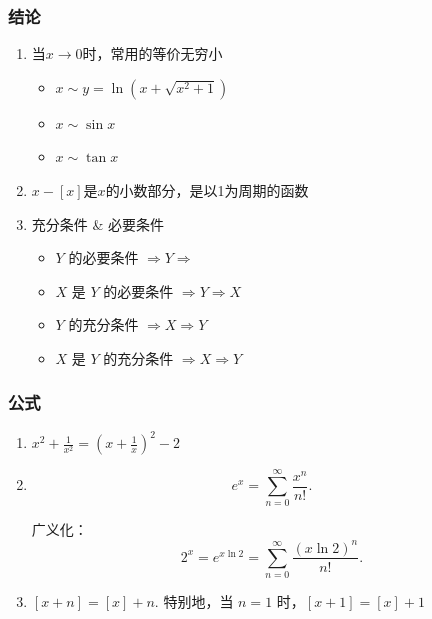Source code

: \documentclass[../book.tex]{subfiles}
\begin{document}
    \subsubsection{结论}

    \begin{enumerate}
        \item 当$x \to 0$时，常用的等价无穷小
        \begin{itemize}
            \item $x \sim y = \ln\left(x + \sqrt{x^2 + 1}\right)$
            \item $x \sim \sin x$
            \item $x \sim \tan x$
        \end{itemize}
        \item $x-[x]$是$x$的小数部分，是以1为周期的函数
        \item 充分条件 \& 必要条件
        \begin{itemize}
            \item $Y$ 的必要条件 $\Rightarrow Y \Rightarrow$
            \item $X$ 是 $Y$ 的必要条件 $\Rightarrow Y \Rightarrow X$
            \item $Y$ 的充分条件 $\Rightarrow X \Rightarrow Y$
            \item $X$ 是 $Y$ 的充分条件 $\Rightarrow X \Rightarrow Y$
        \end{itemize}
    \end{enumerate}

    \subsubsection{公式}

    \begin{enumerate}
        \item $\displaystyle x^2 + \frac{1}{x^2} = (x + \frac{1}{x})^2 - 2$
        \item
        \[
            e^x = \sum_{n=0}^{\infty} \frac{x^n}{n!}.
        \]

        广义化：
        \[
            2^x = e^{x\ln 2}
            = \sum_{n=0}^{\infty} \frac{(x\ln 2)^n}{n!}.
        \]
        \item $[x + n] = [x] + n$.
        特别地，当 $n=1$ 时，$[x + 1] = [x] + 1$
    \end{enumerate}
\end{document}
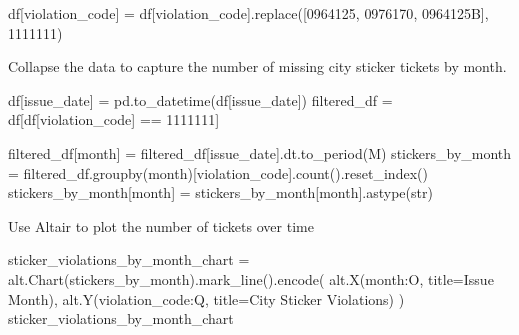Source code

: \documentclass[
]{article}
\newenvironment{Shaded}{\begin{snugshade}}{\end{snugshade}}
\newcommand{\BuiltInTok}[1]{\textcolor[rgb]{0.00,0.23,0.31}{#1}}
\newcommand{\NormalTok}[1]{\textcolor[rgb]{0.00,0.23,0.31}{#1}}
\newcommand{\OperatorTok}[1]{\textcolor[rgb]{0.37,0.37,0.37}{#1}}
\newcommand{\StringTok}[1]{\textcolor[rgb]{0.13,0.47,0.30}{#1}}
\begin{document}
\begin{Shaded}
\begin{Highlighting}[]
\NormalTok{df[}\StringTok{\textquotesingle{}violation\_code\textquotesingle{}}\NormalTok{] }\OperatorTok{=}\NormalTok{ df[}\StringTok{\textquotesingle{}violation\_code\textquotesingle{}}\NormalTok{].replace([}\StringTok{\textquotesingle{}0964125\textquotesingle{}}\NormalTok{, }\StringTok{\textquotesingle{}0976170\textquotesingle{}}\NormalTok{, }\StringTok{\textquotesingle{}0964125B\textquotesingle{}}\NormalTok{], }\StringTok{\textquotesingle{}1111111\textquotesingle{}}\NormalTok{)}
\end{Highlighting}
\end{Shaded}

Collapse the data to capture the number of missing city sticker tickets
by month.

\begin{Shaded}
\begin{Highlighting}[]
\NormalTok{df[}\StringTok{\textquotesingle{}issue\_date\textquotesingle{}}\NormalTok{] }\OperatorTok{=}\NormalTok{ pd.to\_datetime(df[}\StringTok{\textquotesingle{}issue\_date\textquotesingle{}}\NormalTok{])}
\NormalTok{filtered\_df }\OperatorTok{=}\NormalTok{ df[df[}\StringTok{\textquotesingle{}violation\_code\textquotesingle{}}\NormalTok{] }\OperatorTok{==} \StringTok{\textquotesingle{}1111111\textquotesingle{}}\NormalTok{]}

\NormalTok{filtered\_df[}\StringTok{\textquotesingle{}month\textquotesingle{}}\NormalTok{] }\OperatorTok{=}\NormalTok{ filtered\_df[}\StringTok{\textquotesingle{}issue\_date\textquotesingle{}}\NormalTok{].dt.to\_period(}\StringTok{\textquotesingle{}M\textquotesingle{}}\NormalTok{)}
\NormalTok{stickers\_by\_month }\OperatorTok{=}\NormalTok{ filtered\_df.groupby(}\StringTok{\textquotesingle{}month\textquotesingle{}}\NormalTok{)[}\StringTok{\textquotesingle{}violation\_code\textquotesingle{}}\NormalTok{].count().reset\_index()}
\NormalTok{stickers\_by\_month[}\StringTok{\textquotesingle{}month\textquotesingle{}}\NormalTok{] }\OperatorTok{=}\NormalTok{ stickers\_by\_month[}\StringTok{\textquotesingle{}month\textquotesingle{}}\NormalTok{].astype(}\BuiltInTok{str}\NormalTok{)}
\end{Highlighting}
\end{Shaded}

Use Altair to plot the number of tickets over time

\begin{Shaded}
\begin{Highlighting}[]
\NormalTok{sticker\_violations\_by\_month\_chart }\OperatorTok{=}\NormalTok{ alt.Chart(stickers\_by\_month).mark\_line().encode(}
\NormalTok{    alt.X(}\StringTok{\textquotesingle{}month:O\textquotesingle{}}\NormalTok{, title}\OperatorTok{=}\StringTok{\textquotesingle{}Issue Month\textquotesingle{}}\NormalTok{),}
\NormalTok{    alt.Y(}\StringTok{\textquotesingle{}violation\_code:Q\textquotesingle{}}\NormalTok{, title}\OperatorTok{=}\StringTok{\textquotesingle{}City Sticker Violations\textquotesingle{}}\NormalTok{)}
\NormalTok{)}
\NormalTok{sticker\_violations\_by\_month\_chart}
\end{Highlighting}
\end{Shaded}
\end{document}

┄┄┄┄┄┄┄┄┄┄┄┄┄┄┄┄┄┄┄┄

▶ Your task
The data above should be repeated exactly, minus any pictures.

▶ Exercise response
Source code

: \documentclass[../book.tex]{subfiles}
\begin{document}
    \subsubsection{结论}

    \begin{enumerate}
        \item 当$x \to 0$时，常用的等价无穷小
        \begin{itemize}
            \item $x \sim y = \ln\left(x + \sqrt{x^2 + 1}\right)$
            \item $x \sim \sin x$
            \item $x \sim \tan x$
        \end{itemize}
        \item $x-[x]$是$x$的小数部分，是以1为周期的函数
        \item 充分条件 \& 必要条件
        \begin{itemize}
            \item $Y$ 的必要条件 $\Rightarrow Y \Rightarrow$
            \item $X$ 是 $Y$ 的必要条件 $\Rightarrow Y \Rightarrow X$
            \item $Y$ 的充分条件 $\Rightarrow X \Rightarrow Y$
            \item $X$ 是 $Y$ 的充分条件 $\Rightarrow X \Rightarrow Y$
        \end{itemize}
    \end{enumerate}

    \subsubsection{公式}

    \begin{enumerate}
        \item $\displaystyle x^2 + \frac{1}{x^2} = (x + \frac{1}{x})^2 - 2$
        \item
        \[
            e^x = \sum_{n=0}^{\infty} \frac{x^n}{n!}.
        \]

        广义化：
        \[
            2^x = e^{x\ln 2}
            = \sum_{n=0}^{\infty} \frac{(x\ln 2)^n}{n!}.
        \]
        \item $[x + n] = [x] + n$.
        特别地，当 $n=1$ 时，$[x + 1] = [x] + 1$
    \end{enumerate}
\end{document}
Source code

: \documentclass[
]{article}
\newenvironment{Shaded}{\begin{snugshade}}{\end{snugshade}}
\newcommand{\BuiltInTok}[1]{\textcolor[rgb]{0.00,0.23,0.31}{#1}}
\newcommand{\NormalTok}[1]{\textcolor[rgb]{0.00,0.23,0.31}{#1}}
\newcommand{\OperatorTok}[1]{\textcolor[rgb]{0.37,0.37,0.37}{#1}}
\newcommand{\StringTok}[1]{\textcolor[rgb]{0.13,0.47,0.30}{#1}}
\begin{document}
\begin{Shaded}
\begin{Highlighting}[]
\NormalTok{df[}\StringTok{\textquotesingle{}violation\_code\textquotesingle{}}\NormalTok{] }\OperatorTok{=}\NormalTok{ df[}\StringTok{\textquotesingle{}violation\_code\textquotesingle{}}\NormalTok{].replace([}\StringTok{\textquotesingle{}0964125\textquotesingle{}}\NormalTok{, }\StringTok{\textquotesingle{}0976170\textquotesingle{}}\NormalTok{, }\StringTok{\textquotesingle{}0964125B\textquotesingle{}}\NormalTok{], }\StringTok{\textquotesingle{}1111111\textquotesingle{}}\NormalTok{)}
\end{Highlighting}
\end{Shaded}

Collapse the data to capture the number of missing city sticker tickets
by month.

\begin{Shaded}
\begin{Highlighting}[]
\NormalTok{df[}\StringTok{\textquotesingle{}issue\_date\textquotesingle{}}\NormalTok{] }\OperatorTok{=}\NormalTok{ pd.to\_datetime(df[}\StringTok{\textquotesingle{}issue\_date\textquotesingle{}}\NormalTok{])}
\NormalTok{filtered\_df }\OperatorTok{=}\NormalTok{ df[df[}\StringTok{\textquotesingle{}violation\_code\textquotesingle{}}\NormalTok{] }\OperatorTok{==} \StringTok{\textquotesingle{}1111111\textquotesingle{}}\NormalTok{]}

\NormalTok{filtered\_df[}\StringTok{\textquotesingle{}month\textquotesingle{}}\NormalTok{] }\OperatorTok{=}\NormalTok{ filtered\_df[}\StringTok{\textquotesingle{}issue\_date\textquotesingle{}}\NormalTok{].dt.to\_period(}\StringTok{\textquotesingle{}M\textquotesingle{}}\NormalTok{)}
\NormalTok{stickers\_by\_month }\OperatorTok{=}\NormalTok{ filtered\_df.groupby(}\StringTok{\textquotesingle{}month\textquotesingle{}}\NormalTok{)[}\StringTok{\textquotesingle{}violation\_code\textquotesingle{}}\NormalTok{].count().reset\_index()}
\NormalTok{stickers\_by\_month[}\StringTok{\textquotesingle{}month\textquotesingle{}}\NormalTok{] }\OperatorTok{=}\NormalTok{ stickers\_by\_month[}\StringTok{\textquotesingle{}month\textquotesingle{}}\NormalTok{].astype(}\BuiltInTok{str}\NormalTok{)}
\end{Highlighting}
\end{Shaded}

Use Altair to plot the number of tickets over time

\begin{Shaded}
\begin{Highlighting}[]
\NormalTok{sticker\_violations\_by\_month\_chart }\OperatorTok{=}\NormalTok{ alt.Chart(stickers\_by\_month).mark\_line().encode(}
\NormalTok{    alt.X(}\StringTok{\textquotesingle{}month:O\textquotesingle{}}\NormalTok{, title}\OperatorTok{=}\StringTok{\textquotesingle{}Issue Month\textquotesingle{}}\NormalTok{),}
\NormalTok{    alt.Y(}\StringTok{\textquotesingle{}violation\_code:Q\textquotesingle{}}\NormalTok{, title}\OperatorTok{=}\StringTok{\textquotesingle{}City Sticker Violations\textquotesingle{}}\NormalTok{)}
\NormalTok{)}
\NormalTok{sticker\_violations\_by\_month\_chart}
\end{Highlighting}
\end{Shaded}
\end{document}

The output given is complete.